In a recent FiveTirtyEight post by Christie Aschwanden about researcher bias and P-Hacking, there is a lovely interactive example of what variables a researcher would need include/exclude in the analysis in order to obtain a result that is statistically significant, i.e., p≤.05; thus worthy of publishing. The article brought many thoughts to mind, which I am using this blog post to note. The crux of the article, I feel, rests in the following passage from the article:
The important lesson here is that a single analysis is not sufficient to find a definitive answer. Every result is a temporary truth, one that’s subject to change when someone else comes along to build, test and analyze anew.1
This annotates the concept of truth; introducing time and the transitory nature of what we know as ‘truth’. However, if we can think about what it means for some subject to be at one point in time and to be at some other point in time, this, again, introduces the concept of ontology; i.e., what does it mean for a subject to exist? There is a very novel explanation from Joseph Tennis that describes how both time and ontology interact that I would like to introduce:
Knowledge changes through time. Classification schemes as tools for accessing knowledge undergo constant revision. It is impossible to claim that the ontology of subjects and their interrelationships, once established by a classificationist, remain constant within that scheme. As revisions to classification schemes emerge, so too do new subjects.
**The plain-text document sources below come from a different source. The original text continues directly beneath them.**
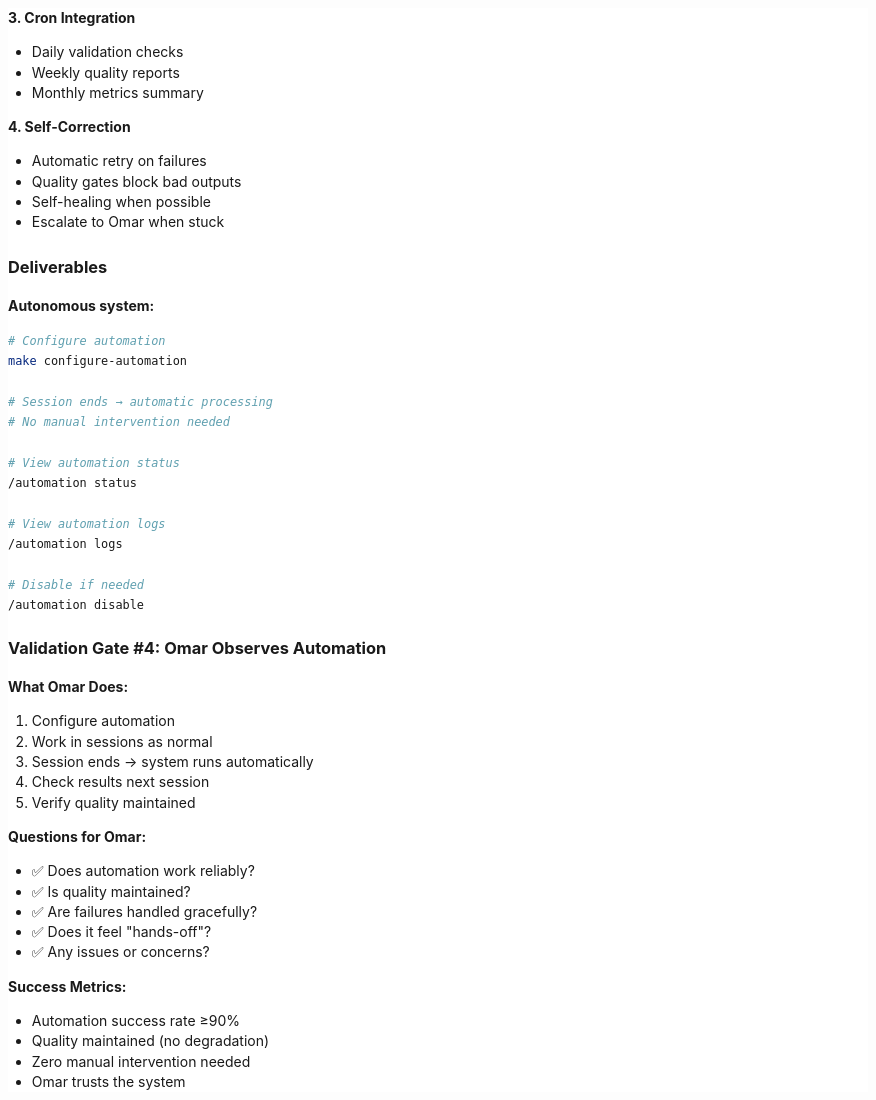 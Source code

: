 **3. Cron Integration**

- Daily validation checks
- Weekly quality reports
- Monthly metrics summary

**4. Self-Correction**

- Automatic retry on failures
- Quality gates block bad outputs
- Self-healing when possible
- Escalate to Omar when stuck

### Deliverables

**Autonomous system:**

```bash
# Configure automation
make configure-automation

# Session ends → automatic processing
# No manual intervention needed

# View automation status
/automation status

# View automation logs
/automation logs

# Disable if needed
/automation disable
```

### Validation Gate #4: Omar Observes Automation

**What Omar Does:**

1. Configure automation
2. Work in sessions as normal
3. Session ends → system runs automatically
4. Check results next session
5. Verify quality maintained

**Questions for Omar:**

- ✅ Does automation work reliably?
- ✅ Is quality maintained?
- ✅ Are failures handled gracefully?
- ✅ Does it feel "hands-off"?
- ✅ Any issues or concerns?

**Success Metrics:**

- Automation success rate ≥90%
- Quality maintained (no degradation)
- Zero manual intervention needed
- Omar trusts the system
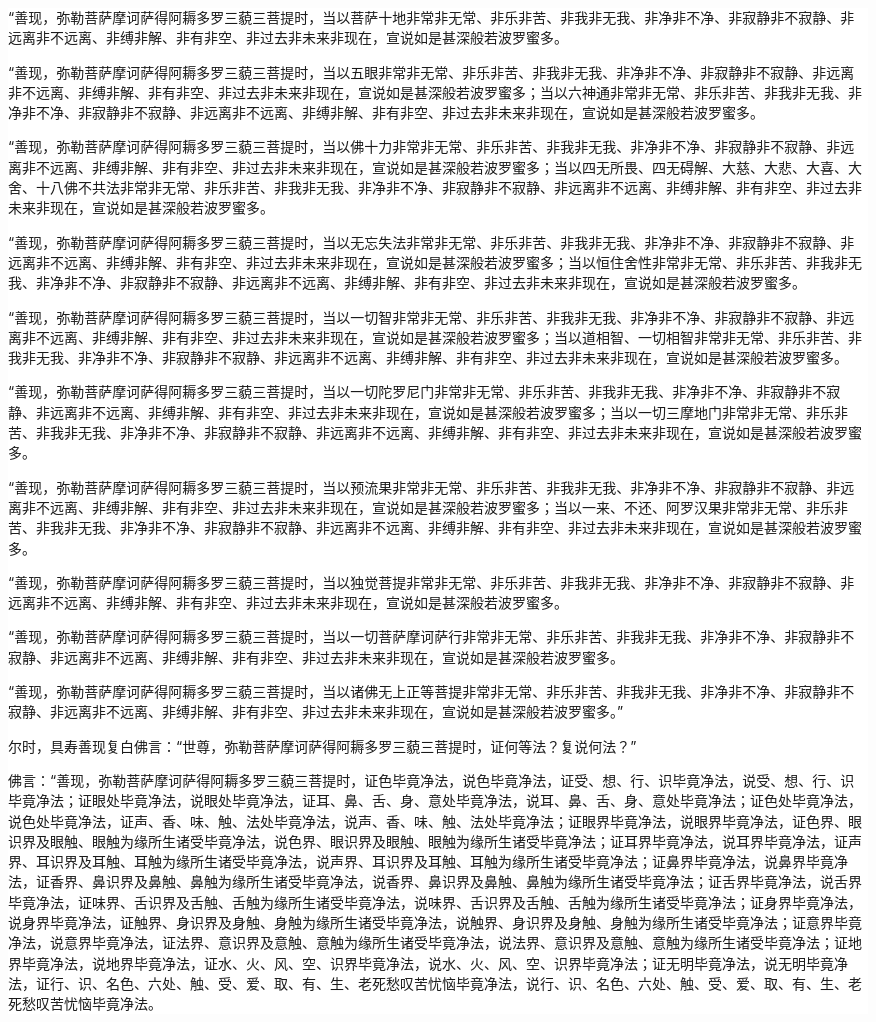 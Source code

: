 “善现，弥勒菩萨摩诃萨得阿耨多罗三藐三菩提时，当以菩萨十地非常非无常、非乐非苦、非我非无我、非净非不净、非寂静非不寂静、非远离非不远离、非缚非解、非有非空、非过去非未来非现在，宣说如是甚深般若波罗蜜多。

“善现，弥勒菩萨摩诃萨得阿耨多罗三藐三菩提时，当以五眼非常非无常、非乐非苦、非我非无我、非净非不净、非寂静非不寂静、非远离非不远离、非缚非解、非有非空、非过去非未来非现在，宣说如是甚深般若波罗蜜多；当以六神通非常非无常、非乐非苦、非我非无我、非净非不净、非寂静非不寂静、非远离非不远离、非缚非解、非有非空、非过去非未来非现在，宣说如是甚深般若波罗蜜多。

“善现，弥勒菩萨摩诃萨得阿耨多罗三藐三菩提时，当以佛十力非常非无常、非乐非苦、非我非无我、非净非不净、非寂静非不寂静、非远离非不远离、非缚非解、非有非空、非过去非未来非现在，宣说如是甚深般若波罗蜜多；当以四无所畏、四无碍解、大慈、大悲、大喜、大舍、十八佛不共法非常非无常、非乐非苦、非我非无我、非净非不净、非寂静非不寂静、非远离非不远离、非缚非解、非有非空、非过去非未来非现在，宣说如是甚深般若波罗蜜多。

“善现，弥勒菩萨摩诃萨得阿耨多罗三藐三菩提时，当以无忘失法非常非无常、非乐非苦、非我非无我、非净非不净、非寂静非不寂静、非远离非不远离、非缚非解、非有非空、非过去非未来非现在，宣说如是甚深般若波罗蜜多；当以恒住舍性非常非无常、非乐非苦、非我非无我、非净非不净、非寂静非不寂静、非远离非不远离、非缚非解、非有非空、非过去非未来非现在，宣说如是甚深般若波罗蜜多。

“善现，弥勒菩萨摩诃萨得阿耨多罗三藐三菩提时，当以一切智非常非无常、非乐非苦、非我非无我、非净非不净、非寂静非不寂静、非远离非不远离、非缚非解、非有非空、非过去非未来非现在，宣说如是甚深般若波罗蜜多；当以道相智、一切相智非常非无常、非乐非苦、非我非无我、非净非不净、非寂静非不寂静、非远离非不远离、非缚非解、非有非空、非过去非未来非现在，宣说如是甚深般若波罗蜜多。

“善现，弥勒菩萨摩诃萨得阿耨多罗三藐三菩提时，当以一切陀罗尼门非常非无常、非乐非苦、非我非无我、非净非不净、非寂静非不寂静、非远离非不远离、非缚非解、非有非空、非过去非未来非现在，宣说如是甚深般若波罗蜜多；当以一切三摩地门非常非无常、非乐非苦、非我非无我、非净非不净、非寂静非不寂静、非远离非不远离、非缚非解、非有非空、非过去非未来非现在，宣说如是甚深般若波罗蜜多。

“善现，弥勒菩萨摩诃萨得阿耨多罗三藐三菩提时，当以预流果非常非无常、非乐非苦、非我非无我、非净非不净、非寂静非不寂静、非远离非不远离、非缚非解、非有非空、非过去非未来非现在，宣说如是甚深般若波罗蜜多；当以一来、不还、阿罗汉果非常非无常、非乐非苦、非我非无我、非净非不净、非寂静非不寂静、非远离非不远离、非缚非解、非有非空、非过去非未来非现在，宣说如是甚深般若波罗蜜多。

“善现，弥勒菩萨摩诃萨得阿耨多罗三藐三菩提时，当以独觉菩提非常非无常、非乐非苦、非我非无我、非净非不净、非寂静非不寂静、非远离非不远离、非缚非解、非有非空、非过去非未来非现在，宣说如是甚深般若波罗蜜多。

“善现，弥勒菩萨摩诃萨得阿耨多罗三藐三菩提时，当以一切菩萨摩诃萨行非常非无常、非乐非苦、非我非无我、非净非不净、非寂静非不寂静、非远离非不远离、非缚非解、非有非空、非过去非未来非现在，宣说如是甚深般若波罗蜜多。

“善现，弥勒菩萨摩诃萨得阿耨多罗三藐三菩提时，当以诸佛无上正等菩提非常非无常、非乐非苦、非我非无我、非净非不净、非寂静非不寂静、非远离非不远离、非缚非解、非有非空、非过去非未来非现在，宣说如是甚深般若波罗蜜多。”

尔时，具寿善现复白佛言：“世尊，弥勒菩萨摩诃萨得阿耨多罗三藐三菩提时，证何等法？复说何法？”

佛言：“善现，弥勒菩萨摩诃萨得阿耨多罗三藐三菩提时，证色毕竟净法，说色毕竟净法，证受、想、行、识毕竟净法，说受、想、行、识毕竟净法；证眼处毕竟净法，说眼处毕竟净法，证耳、鼻、舌、身、意处毕竟净法，说耳、鼻、舌、身、意处毕竟净法；证色处毕竟净法，说色处毕竟净法，证声、香、味、触、法处毕竟净法，说声、香、味、触、法处毕竟净法；证眼界毕竟净法，说眼界毕竟净法，证色界、眼识界及眼触、眼触为缘所生诸受毕竟净法，说色界、眼识界及眼触、眼触为缘所生诸受毕竟净法；证耳界毕竟净法，说耳界毕竟净法，证声界、耳识界及耳触、耳触为缘所生诸受毕竟净法，说声界、耳识界及耳触、耳触为缘所生诸受毕竟净法；证鼻界毕竟净法，说鼻界毕竟净法，证香界、鼻识界及鼻触、鼻触为缘所生诸受毕竟净法，说香界、鼻识界及鼻触、鼻触为缘所生诸受毕竟净法；证舌界毕竟净法，说舌界毕竟净法，证味界、舌识界及舌触、舌触为缘所生诸受毕竟净法，说味界、舌识界及舌触、舌触为缘所生诸受毕竟净法；证身界毕竟净法，说身界毕竟净法，证触界、身识界及身触、身触为缘所生诸受毕竟净法，说触界、身识界及身触、身触为缘所生诸受毕竟净法；证意界毕竟净法，说意界毕竟净法，证法界、意识界及意触、意触为缘所生诸受毕竟净法，说法界、意识界及意触、意触为缘所生诸受毕竟净法；证地界毕竟净法，说地界毕竟净法，证水、火、风、空、识界毕竟净法，说水、火、风、空、识界毕竟净法；证无明毕竟净法，说无明毕竟净法，证行、识、名色、六处、触、受、爱、取、有、生、老死愁叹苦忧恼毕竟净法，说行、识、名色、六处、触、受、爱、取、有、生、老死愁叹苦忧恼毕竟净法。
These, new parts of the updated classification scheme are elements in a formal system—elements that represent the current interpretation of knowledge.2
This is both simple and profound. Time is an interesting concept and it has, for the most part, been missing from the philosophical discourse from Heraclitus to Heidegger.3 If we can remember from the Heraclitus Fragments, “You cannot step twice into the same stream. For as you are stepping in, other waters are ever flowing on to you”.4 This statement is perhaps the most profound philosophical aphorism I have encountered since I began to love learning. It decimates our ability to truly understand things metaphysically.5 Nevertheless, it lets you peek, at least in part, at something beyond our anthropocentric naive empiricism. This is important, because there is rich meaning in the way subjects change over time—it can tell us a lot about ourselves. There is another passage I like in Tennis’ paper that I’d like to return to:
What kind of access is granted by a classification system that shows how knowledge has changed, verses one that revises classes, denying access to the classificationist’s interpretation of the change in knowledge? With each revision, a scheme for classification cuts itself off from its previous view of knowledge, building an artificial boundary of time. There are other rhetorical questions pertinent to time as it relates to subject access. For example, could one access the array of subjects in higher education that were taught during Plato’s Greece? Through a classification scheme, can one collocate the works of proto-anthropologists? These knowledges are not reflected in classification schemes, because each living scheme needs to be revised to be viable—thereby eliminating the fossil record of literary warrant. To what degree do revised classification schemes blind us to how subjects change and are re-collocated through time? What can knowledge organization thery do to help the sophisticated user re-collocate knowledge through time? This can be answered by charting the development of a class in a classification system through time. In other words, this can be answered by charting the subject’s ontogeny.6
This really reminds me a lot of Heidegger’s On the Origin of the Work of Art and both his concept of “world” and the “work of art”, which has its own poetic interaction. A former professor of mine at UCLA named John McCumber helped shape the way I think philosophically. He was one of the most intimidating professors I had; able to recall from memory huge passages of Hegel, Heidegger, and Nietzsche in German, fluent in French, and writing ancient Greek and Latin on the whiteboard when explaining concepts. In his book Poetic Interaction: Language, Freedom, Reason, there is a passage I think ties some of these floating ideas together:
[P]reserving the work of art functions similarly to Being-toward death in Being and Time. Heidegger in fact goes on to relate the preservation of the work of art to the concept of “resoluteness” presented in the book. But the difference is unmistakeable. The inarticulateness of resolve in Being and Time is replaced with the concrete individuality of the work of art, which speaks to us, not from within our world or as an indeterminate “call” out of it, but from another concrete world, one unique to itself. This way of experiencing a work of art is a condition for its being a work of art at all. An art work which does not deserve an audience, we must say, is no art work. This is why, in experiencing a work of art for what it is, we “preserve” it; and it is why, for Heidegger as for Hegel, the work of art is intrinsically a communal and (in a broad sense) a communicative entity.7
This may be confusing at first, because the quote is taken a bit out of context, but the phrase that captivates me is the section where McCumber talks of the work of art being preserved within its own world. Ontologically this is fascinating because the work of art has aged—it is not as it was when created. Moreover, it is not necessarily a part of this world either; it is preserved in some capacity. My main interest in subject ontogeny is the attemp to make explicit the effect time has on our body of knowledge. Being able to understand what encyclopedic resources were available when Plato was alive is a form of artistic expression because it crafts an experience that people can interact with—it would preserve Plato’s world in a small sense and that world would rest apart from our own world. That we could be transported is the exciting notion; that we could stretch our conceptions, biases, cultural stereotypes, all the mental baggage we carry around in our mind from being thrown into the world at this particular time in its existence—this would provide perspective that moves our species forward.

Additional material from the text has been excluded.